Sejumlah berita menjadi topik utama media massa hari ini, Selasa (28/11/2017), di antaranya mengenai dampak erupsi Gunung Agung terhadap industri pariwisata serta ekspor RI ke China yang lebih leluasa.
Aprianto Cahyo Nugroho | 28 November 2017 08:06 WIB
Anggota Basarnas bersiaga di Pos Pengamatan Gunung Api Agung, Desa Rendang, Karangasem, Bali, Rabu (22/11). - ANTARA/Nyoman Budhiana

Bisnis.com, JAKARTA – Sejumlah berita menjadi topik utama media massa hari ini, Selasa (28/11/2017), di antaranya mengenai dampak erupsi Gunung Agung terhadap industri pariwisata serta ekspor RI ke China yang lebih leluasa.

Berikut ringkasan beberapa berita utama media massa hari ini:

Turisme Bali Terguncang. Sejumlah langkah antisipatif telah disiapkan untuk mengurangi dampak katastrofe erupsi Gunung Agung yang diyakini memberikan pukulan terhadap industri pariwisata di Bali dan daerah sekitar. (Bisnis Indonesia)

Ekspor RI Lebih Leluasa. Indonesia berpotensi memetik keuntungan dalam berdagang dengan China, karena akan lebih leluasa memasarkan berbagai produk konsumsi ke negara tersebut. (Bisnis Indonesia)

Ditjen Pajak & WP Beradu Cepat. Ditjen Pajak (DJP) dan Wajib Pajak (WP) terus beradu cepat seiring dengan implementasi PMK No.165/PMK.03/2017 tentang Pelaksanaan Program Pengampunan Pajak atau tax amnesty. (Bisnis Indonesia)

Pemerintah Segera Terbitkan Perpres. Pemerintah segera meluncurkan peraturan presiden yang mengatur tentang perencanaan pembangunan rendah karbon pada akhir tahun ini demi mencapai target pengurangan emisi rumah kaca sebesar 26% pada 2020 dan 29% pada 2030. (Bisnis Indonesia)

Penelusuran Harta WP Dipercepat. Direktorat Jenderal (Ditjen) Pajak Kementerian Keuangan (Kemkeu) klaim bekerja cepat dalam pengawasan data wajib pajak (WP) berdasarkan surat pemberitahuan tahunan (SPT) dan surat pernyataan harta (SPH) hasil amnesti pajak. Karena itu, jika ada aset yang belum tercantum di SPT dan SPH, segeralah lapor ke pajak, sebelum ditemukan lebih dahulu oleh petugas pajak. (Kontan)

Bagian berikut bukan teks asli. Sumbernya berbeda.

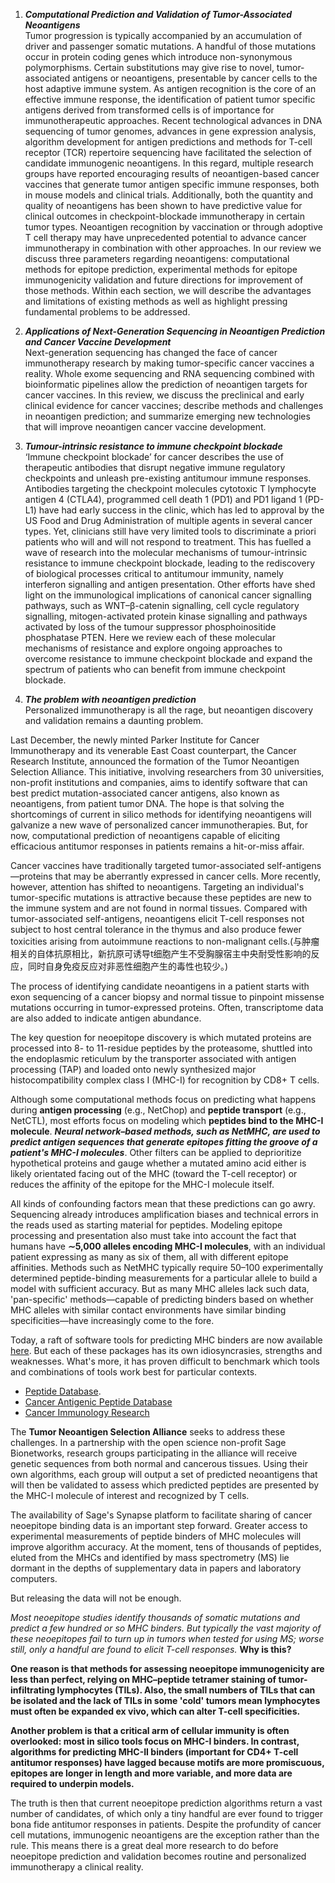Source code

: 1. ***Computational Prediction and Validation of      Tumor-Associated Neoantigens***  
Tumor progression is typically accompanied by an accumulation of driver and passenger somatic mutations. A handful of those mutations occur in protein coding genes which introduce non-synonymous polymorphisms. Certain substitutions may give rise to novel, tumor-associated antigens or neoantigens, presentable by cancer cells to the host adaptive immune system. As antigen recognition is the core of an effective immune response, the identification of patient tumor specific antigens derived from transformed cells is of importance for immunotherapeutic approaches. Recent technological advances in DNA sequencing of tumor genomes, advances in gene expression analysis, algorithm development for antigen predictions and methods for T-cell receptor (TCR) repertoire sequencing have facilitated the selection of candidate immunogenic neoantigens. In this regard, multiple research groups have reported encouraging results of neoantigen-based cancer vaccines that generate tumor antigen specific immune responses, both in mouse models and clinical trials. Additionally, both the quantity and quality of neoantigens has been shown to have predictive value for clinical outcomes in checkpoint-blockade immunotherapy in certain tumor types. Neoantigen recognition by vaccination or through adoptive T cell therapy may have unprecedented potential to advance cancer immunotherapy in combination with other approaches. In our review we discuss three parameters regarding neoantigens: computational methods for epitope prediction, experimental methods for epitope immunogenicity validation and future directions for improvement of those methods. Within each section, we will describe the advantages and limitations of existing methods as well as highlight pressing fundamental problems to be addressed.   

2. ***Applications of Next-Generation Sequencing in Neoantigen Prediction and Cancer Vaccine Development***  
Next-generation sequencing has changed the face of cancer immunotherapy research by making tumor-specific cancer vaccines a reality. Whole exome sequencing and RNA sequencing combined with bioinformatic pipelines allow the prediction of neoantigen targets for cancer vaccines. In this review, we discuss the preclinical and early clinical evidence for cancer vaccines; describe methods and challenges in neoantigen prediction; and summarize emerging new technologies that will improve neoantigen cancer vaccine development.  

3. ***Tumour-intrinsic resistance to immune checkpoint blockade***  
‘Immune checkpoint blockade’ for cancer describes the use of therapeutic antibodies that disrupt negative immune regulatory checkpoints and unleash pre-existing antitumour immune responses. Antibodies targeting the checkpoint molecules cytotoxic T lymphocyte antigen 4 (CTLA4), programmed cell death 1 (PD1) and PD1 ligand 1 (PD-L1) have had early success in the clinic, which has led to approval by the US Food and Drug Administration of multiple agents in several cancer types. Yet, clinicians still have very limited tools to discriminate a priori patients who will and will not respond to treatment. This has fuelled a wave of research into the molecular mechanisms of tumour-intrinsic resistance to immune checkpoint blockade, leading to the rediscovery of biological processes critical to antitumour immunity, namely interferon signalling and antigen presentation. Other efforts have shed light on the immunological implications of canonical cancer signalling pathways, such as WNT–β-catenin signalling, cell cycle regulatory signalling, mitogen-activated protein kinase signalling and pathways activated by loss of the tumour suppressor phosphoinositide phosphatase PTEN. Here we review each of these molecular mechanisms of resistance and explore ongoing approaches to overcome resistance to immune checkpoint blockade and expand the spectrum of patients who can benefit from immune checkpoint blockade.  

4. ***The problem with neoantigen prediction***  
Personalized immunotherapy is all the rage, but neoantigen discovery and validation remains a daunting problem.

Last December, the newly minted Parker Institute for Cancer Immunotherapy and its venerable East Coast counterpart, the Cancer Research Institute, announced the formation of the Tumor Neoantigen Selection Alliance. This initiative, involving researchers from 30 universities, non-profit institutions and companies, aims to identify software that can best predict mutation-associated cancer antigens, also known as neoantigens, from patient tumor DNA. The hope is that solving the shortcomings of current in silico methods for identifying neoantigens will galvanize a new wave of personalized cancer immunotherapies. But, for now, computational prediction of neoantigens capable of eliciting efficacious antitumor responses in patients remains a hit-or-miss affair.

Cancer vaccines have traditionally targeted tumor-associated self-antigens—proteins that may be aberrantly expressed in cancer cells. More recently, however, attention has shifted to neoantigens. Targeting an individual's tumor-specific mutations is attractive because these peptides are new to the immune system and are not found in normal tissues. Compared with tumor-associated self-antigens, neoantigens elicit T-cell responses not subject to host central tolerance in the thymus and also produce fewer toxicities arising from autoimmune reactions to non-malignant cells.(与肿瘤相关的自体抗原相比，新抗原可诱导t细胞产生不受胸腺宿主中央耐受性影响的反应，同时自身免疫反应对非恶性细胞产生的毒性也较少。)

The process of identifying candidate neoantigens in a patient starts with exon sequencing of a cancer biopsy and normal tissue to pinpoint missense mutations occurring in tumor-expressed proteins. Often, transcriptome data are also added to indicate antigen abundance.

The key question for neoepitope discovery is which mutated proteins are processed into 8- to 11-residue peptides by the proteasome, shuttled into the endoplasmic reticulum by the transporter associated with antigen processing (TAP) and loaded onto newly synthesized major histocompatibility complex class I (MHC-I) for recognition by CD8+ T cells.

Although some computational methods focus on predicting what happens during **antigen processing** (e.g., NetChop) and **peptide transport** (e.g., NetCTL), most efforts focus on modeling which **peptides bind to the MHC-I molecule**. ***Neural network–based methods, such as NetMHC, are used to predict antigen sequences that generate epitopes fitting the groove of a patient's MHC-I molecules***. Other filters can be applied to deprioritize hypothetical proteins and gauge whether a mutated amino acid either is likely orientated facing out of the MHC (toward the T-cell receptor) or reduces the affinity of the epitope for the MHC-I molecule itself.

All kinds of confounding factors mean that these predictions can go awry. Sequencing already introduces amplification biases and technical errors in the reads used as starting material for peptides. Modeling epitope processing and presentation also must take into account the fact that humans have **∼5,000 alleles encoding MHC-I molecules**, with an individual patient expressing as many as six of them, all with different epitope affinities. Methods such as NetMHC typically require 50–100 experimentally determined peptide-binding measurements for a particular allele to build a model with sufficient accuracy. But as many MHC alleles lack such data, 'pan-specific' methods—capable of predicting binders based on whether MHC alleles with similar contact environments have similar binding specificities—have increasingly come to the fore.

Today, a raft of software tools for predicting MHC binders are now available [here](http://cancerimmunity.org/resources/webtools/). But each of these packages has its own idiosyncrasies, strengths and weaknesses. What's more, it has proven difficult to benchmark which tools and combinations of tools work best for particular contexts.  
- [Peptide Database](https://www.cancerresearch.org/scientists/meetings-and-resources/peptide-database).  
- [Cancer Antigenic Peptide Database](https://caped.icp.ucl.ac.be/)  
- [Cancer Immunology Research](https://cancerimmunolres.aacrjournals.org/)

The **Tumor Neoantigen Selection Alliance** seeks to address these challenges. In a partnership with the open science non-profit Sage Bionetworks, research groups participating in the alliance will receive genetic sequences from both normal and cancerous tissues. Using their own algorithms, each group will output a set of predicted neoantigens that will then be validated to assess which predicted peptides are presented by the MHC-I molecule of interest and recognized by T cells.

The availability of Sage's Synapse platform to facilitate sharing of cancer neoepitope binding data is an important step forward. Greater access to experimental measurements of peptide binders of MHC molecules will improve algorithm accuracy. At the moment, tens of thousands of peptides, eluted from the MHCs and identified by mass spectrometry (MS) lie dormant in the depths of supplementary data in papers and laboratory computers.

But releasing the data will not be enough.

*Most neoepitope studies identify thousands of somatic mutations and predict a few hundred or so MHC binders. But typically the vast majority of these neoepitopes fail to turn up in tumors when tested for using MS; worse still, only a handful are found to elicit T-cell responses.* **Why is this?**

**One reason is that methods for assessing neoepitope immunogenicity are less than perfect, relying on MHC–peptide tetramer staining of tumor-infiltrating lymphocytes (TILs). Also, the small numbers of TILs that can be isolated and the lack of TILs in some 'cold' tumors mean lymphocytes must often be expanded ex vivo, which can alter T-cell specificities.**

**Another problem is that a critical arm of cellular immunity is often overlooked: most in silico tools focus on MHC-I binders. In contrast, algorithms for predicting MHC-II binders (important for CD4+ T-cell antitumor responses) have lagged because motifs are more promiscuous, epitopes are longer in length and more variable, and more data are required to underpin models.**

The truth is then that current neoepitope prediction algorithms return a vast number of candidates, of which only a tiny handful are ever found to trigger bona fide antitumor responses in patients. Despite the profundity of cancer cell mutations, immunogenic neoantigens are the exception rather than the rule. This means there is a great deal more research to do before neoepitope prediction and validation becomes routine and personalized immunotherapy a clinical reality.  

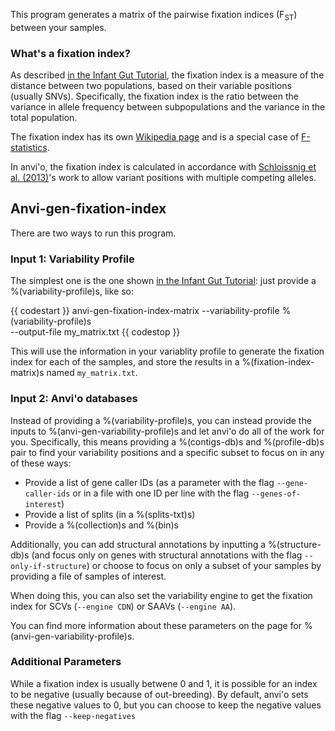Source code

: This program generates a matrix of the pairwise fixation indices (F<sub>ST</sub>) between your samples. 

### What's a fixation index? 

As described [in the Infant Gut Tutorial](https://merenlab.org/tutorials/infant-gut/#measuring-distances-between-metagenomes-with-fst), the fixation index is a measure of the distance between two populations, based on their variable positions (usually SNVs). Specifically, the fixation index is the ratio between the variance in allele frequency between subpopulations and the variance in the total population. 

The fixation index has its own [Wikipedia page](https://en.wikipedia.org/wiki/Fixation_index) and is a special case of [F-statistics](https://en.wikipedia.org/wiki/F-statistics). 

In anvi'o, the fixation index is calculated in accordance with [Schloissnig et al. (2013)](https://doi.org/10.1038/nature11711)'s work to allow variant positions with multiple competing alleles. 

## Anvi-gen-fixation-index

There are two ways to run this program. 

### Input 1: Variability Profile

The simplest one is the one shown [in the Infant Gut Tutorial](https://merenlab.org/tutorials/infant-gut/#measuring-distances-between-metagenomes-with-fst): just provide a %(variability-profile)s, like so: 

{{ codestart }}
anvi-gen-fixation-index-matrix --variability-profile %(variability-profile)s \
                               --output-file my_matrix.txt
{{ codestop }}
                                   
This will use the information in your variablity profile to generate the fixation index for each of the samples, and store the results in a %(fixation-index-matrix)s named `my_matrix.txt`. 

### Input 2: Anvi'o databases

Instead of providing a %(variability-profile)s, you can instead provide the inputs to %(anvi-gen-variability-profile)s and let anvi'o do all of the work for you. Specifically, this means providing a %(contigs-db)s and %(profile-db)s pair to find your variability positions and a specific subset to focus on in any of these ways: 

- Provide a list of gene caller IDs (as a parameter with the flag `--gene-caller-ids` or in a file with one ID per line with the flag `--genes-of-interest`)
- Provide a list of splits (in a %(splits-txt)s)
- Provide a %(collection)s and %(bin)s

Additionally, you can add structural annotations by inputting a %(structure-db)s (and focus only on genes with structural annotations with the flag `--only-if-structure`) or choose to focus on only a subset of your samples by providing a file of samples of interest. 

When doing this, you can also set the variability engine to get the fixation index for SCVs (`--engine CDN`) or SAAVs (`--engine AA`). 

You can find more information about these parameters on the page for %(anvi-gen-variability-profile)s. 

### Additional Parameters

While a fixation index is usually betwene 0 and 1, it is possible for an index to be negative (usually because of out-breeding). By default, anvi'o sets these negative values to 0, but you can choose to keep the negative values with the flag `--keep-negatives`
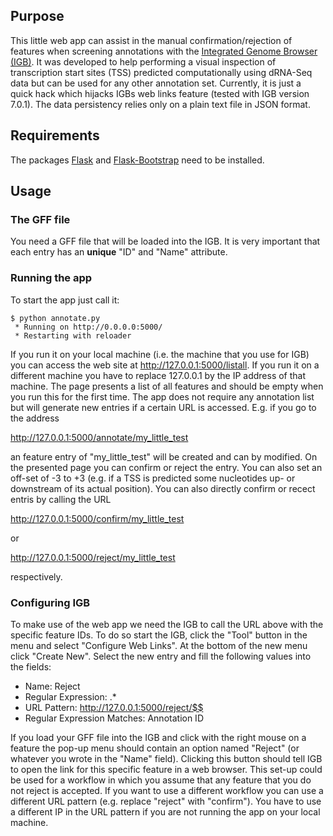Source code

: ## Purpose ##

This little web app can assist in the manual confirmation/rejection of
features when screening annotations with the [Integrated Genome
Browser (IGB)](http://bioviz.org/). It was developed to help
performing a visual inspection of transcription start sites (TSS)
predicted computationally using dRNA-Seq data but can be used for any
other annotation set. Currently, it is just a quick hack which hijacks
IGBs web links feature (tested with IGB version 7.0.1). The data
persistency relies only on a plain text file in JSON format.

## Requirements ##

The packages [Flask](http://flask.pocoo.org/) and
[Flask-Bootstrap](https://pypi.python.org/pypi/Flask-Bootstrap/) need
to be installed.

## Usage ##

### The GFF file ###

You need a GFF file that will be loaded into the IGB. It is very
important that each entry has an **unique** "ID" and "Name" attribute.

### Running the app ###

To start the app just call it:

    $ python annotate.py
     * Running on http://0.0.0.0:5000/
     * Restarting with reloader

If you run it on your local machine (i.e. the machine that you use for
IGB) you can access the web site at http://127.0.0.1:5000/listall. If
you run it on a different machine you have to replace 127.0.0.1 by the
IP address of that machine. The page presents a list of all features
and should be empty when you run this for the first time. The app does
not require any annotation list but will generate new entries if a
certain URL is accessed. E.g. if you go to the address

http://127.0.0.1:5000/annotate/my_little_test

an feature entry of "my_little_test" will be created and can by
modified. On the presented page you can confirm or reject the
entry. You can also set an off-set of -3 to +3 (e.g. if a TSS is
predicted some nucleotides up- or downstream of its actual
position). You can also directly confirm or recect entris by calling
the URL

http://127.0.0.1:5000/confirm/my_little_test

or

http://127.0.0.1:5000/reject/my_little_test

respectively.

### Configuring IGB ###

To make use of the web app we need the IGB to call the URL above with
the specific feature IDs. To do so start the IGB, click the "Tool"
button in the menu and select "Configure Web Links". At the bottom of
the new menu click "Create New". Select the new entry and fill the
following values into the fields:

* Name: Reject
* Regular Expression: .*
* URL Pattern: http://127.0.0.1:5000/reject/$$
* Regular Expression Matches: Annotation ID

If you load your GFF file into the IGB and click with the right mouse
on a feature the pop-up menu should contain an option named "Reject"
(or whatever you wrote in the "Name" field). Clicking this button
should tell IGB to open the link for this specific feature in a web
browser. This set-up could be used for a workflow in which you assume
that any feature that you do not reject is accepted. If you want to
use a different workflow you can use a different URL pattern
(e.g. replace "reject" with "confirm"). You have to use a different IP
in the URL pattern if you are not running the app on your local
machine.
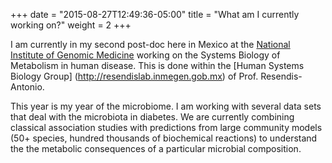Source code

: +++
date = "2015-08-27T12:49:36-05:00"
title = "What am I currently working on?"
weight = 2
+++

I am currently in my second post-doc here in Mexico at the [National Institute
of Genomic Medicine](http://inmegen.gob.mx) working on the Systems Biology of
Metabolism in human disease. This is done within the [Human Systems Biology Group]
(http://resendislab.inmegen.gob.mx) of Prof. Resendis-Antonio.

This year is my year of the microbiome. I am working with several data sets
that deal with the microbiota in diabetes. We are currently combining classical
association studies with predictions from large community models (50+ species,
hundred thousands of biochemical reactions) to understand the the metabolic
consequences of a particular microbial composition.
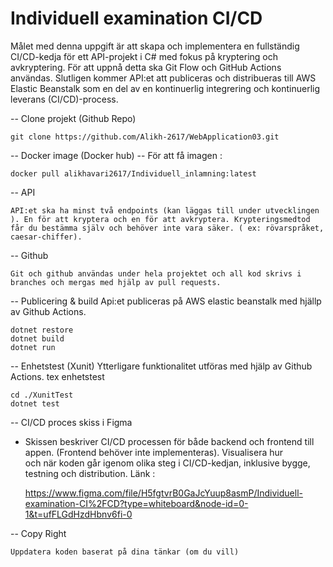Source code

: # Individuell examination CI/CD

Målet med denna uppgift är att skapa och implementera en fullständig CI/CD-kedja för ett API-projekt i C# med fokus på kryptering och avkryptering. För att uppnå detta ska Git Flow och GitHub Actions användas. Slutligen kommer API:et att publiceras och distribueras till AWS Elastic Beanstalk som en del av en kontinuerlig integrering och kontinuerlig leverans (CI/CD)-process.

-- Clone projekt (Github Repo)

    git clone https://github.com/Alikh-2617/WebApplication03.git


-- Docker image (Docker hub)
-- För att få imagen :

    docker pull alikhavari2617/Individuell_inlamning:latest


-- API

    API:et ska ha minst två endpoints (kan läggas till under utvecklingen ). En för att kryptera och en för att avkryptera. Krypteringsmedtod får du bestämma själv och behöver inte vara säker. ( ex: rövarspråket, caesar-chiffer).

-- Github

    Git och github användas under hela projektet och all kod skrivs i branches och mergas med hjälp av pull requests.

-- Publicering & build
   Api:et publiceras på AWS elastic beanstalk med hjällp av Github Actions.

    dotnet restore
    dotnet build
    dotnet run

-- Enhetstest (Xunit)
   Ytterligare funktionalitet utföras med hjälp av Github Actions. tex enhetstest

    cd ./XunitTest
    dotnet test


-- CI/CD proces skiss i Figma 
- Skissen beskriver CI/CD processen för både backend och frontend till appen. (Frontend behöver inte implementeras). Visualisera hur  
  och när koden går igenom olika steg i CI/CD-kedjan, inklusive bygge, testning och distribution.
  Länk : 
  
    https://www.figma.com/file/H5fgtvrB0GaJcYuup8asmP/Individuell-examination-CI%2FCD?type=whiteboard&node-id=0-1&t=ufFLGdHzdHbnv6fi-0


-- Copy Right

    Uppdatera koden baserat på dina tänkar (om du vill)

Industri Manufaktur akan Kebanjiran Insentif Fiskal. Pemerintah melalui Kementerian Perindustrian berencana memberikan insentif pajak terhadap industri manufaktur sebagai penyumbang terbesar produk domestik bruto (PDB) nasional. Insentif ini diharapkan mampu mendorong sektor industri agar tumbuh lebih kencang. Mengingat, dalam 17 tahun terakhir, peranan sektor manufaktur terhadap PDB terus merosot. (Kontan)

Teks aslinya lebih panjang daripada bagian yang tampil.